Uta Pippig (born 7 September 1965) is a retired German long-distance runner, and the first woman to officially win the Boston Marathon three consecutive times (1994–1996). She also won the Berlin Marathon three times (1990, 1992 and 1995); the 1993 New York City Marathon; represented Germany at the Olympic Games in 1992 and 1996, and won a bronze medal at the 1991 World 15km Road Race Championship. Her marathon best of 2:21:45 set in Boston in 1994, made her the third-fastest female marathon runner in history at that time.

Career   
The daughter of two physicians, Pippig was born in Leipzig and began running at the age of 13 while a citizen of the former East Germany. She finished 14th in the marathon at the 1987 World Championships. In university, she was a medical student at the Humboldt University Berlin where, after passing her final exams, she chose to re-focus her attention exclusively on running professionally. She left East Germany in 1990 before German reunification.
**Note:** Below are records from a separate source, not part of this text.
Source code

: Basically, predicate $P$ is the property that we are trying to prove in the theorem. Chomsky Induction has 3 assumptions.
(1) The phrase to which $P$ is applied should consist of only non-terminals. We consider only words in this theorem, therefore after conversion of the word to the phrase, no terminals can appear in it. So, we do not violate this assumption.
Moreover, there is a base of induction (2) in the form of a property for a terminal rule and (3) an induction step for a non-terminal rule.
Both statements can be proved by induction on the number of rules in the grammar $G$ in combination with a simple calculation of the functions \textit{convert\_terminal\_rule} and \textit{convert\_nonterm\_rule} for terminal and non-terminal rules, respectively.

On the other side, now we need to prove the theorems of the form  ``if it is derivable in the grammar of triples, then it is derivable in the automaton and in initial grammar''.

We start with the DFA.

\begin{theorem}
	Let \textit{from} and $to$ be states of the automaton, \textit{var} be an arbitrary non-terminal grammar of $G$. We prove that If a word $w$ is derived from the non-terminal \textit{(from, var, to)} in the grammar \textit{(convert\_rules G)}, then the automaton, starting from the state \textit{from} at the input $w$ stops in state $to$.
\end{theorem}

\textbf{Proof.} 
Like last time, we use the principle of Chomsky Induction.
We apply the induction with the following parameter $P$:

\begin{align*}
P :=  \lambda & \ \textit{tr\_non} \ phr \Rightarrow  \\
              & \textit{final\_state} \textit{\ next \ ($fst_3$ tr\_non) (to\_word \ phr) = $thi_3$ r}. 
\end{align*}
She won the Eurocross meeting in Luxembourg that year.

Pippig's results on the track at 10,000 meters, include finishing sixth at the 1991 World Championships, seventh at the 1992 Olympic Games, and ninth at the 1993 World Championships. She also won a bronze medal at the 1991 World 15 km Road Race Championship.

Pippig won the 1994 Boston Marathon in a lifetime best of 2:21:45, which at the time put her third on the world all-time list behind Ingrid Kristiansen and Joan Benoit. , the time still ranks her second on the German all-time list behind Irina Mikitenko. Pippig won the 1996 Boston Marathon in the midst of ischemic colitis. This was incorrectly attributed to menstruation.. Eileen McNamara's. At the 1996 Olympic Games, she dropped out of the marathon after 22 miles, having led earlier in the race.

In 1998, an out-of-competition drug test found Pippig had an elevated ratio of testosterone to epitestosterone, and the German Athletics Federation attempted to ban her for two years. Pippig contested the finding on the grounds that her testosterone levels were normal, and that the elevated ratio was due to a low level of epitestosterone from a long battle with chronic bowel disease and other factors. This claim was supported by a variety of independent medical experts, and a German arbitration court dismissed the case.

In 2004, Pippig founded Take the Magic Step to provide health information and charitable support to individuals and to organizations that promote wellness and education. In 2005, she was named to the board of advisors of the MIT Agelab. In 2008, Pippig and Take The Magic Step business consultant Michael Reger created the Take The Magic Step Foundation to provide financial and logistical support to organizations that promote education, fitness, and health. The foundation's mission is to improve the lives of underprivileged children through organizations already established to help others. The foundation supports organizations such as SOS Outreach in Colorado, the Louisa May Alcott Orchard House in Massachusetts, and the Kinderhilfe e.V. charity in Pippig's hometown of Petertargen, Germany.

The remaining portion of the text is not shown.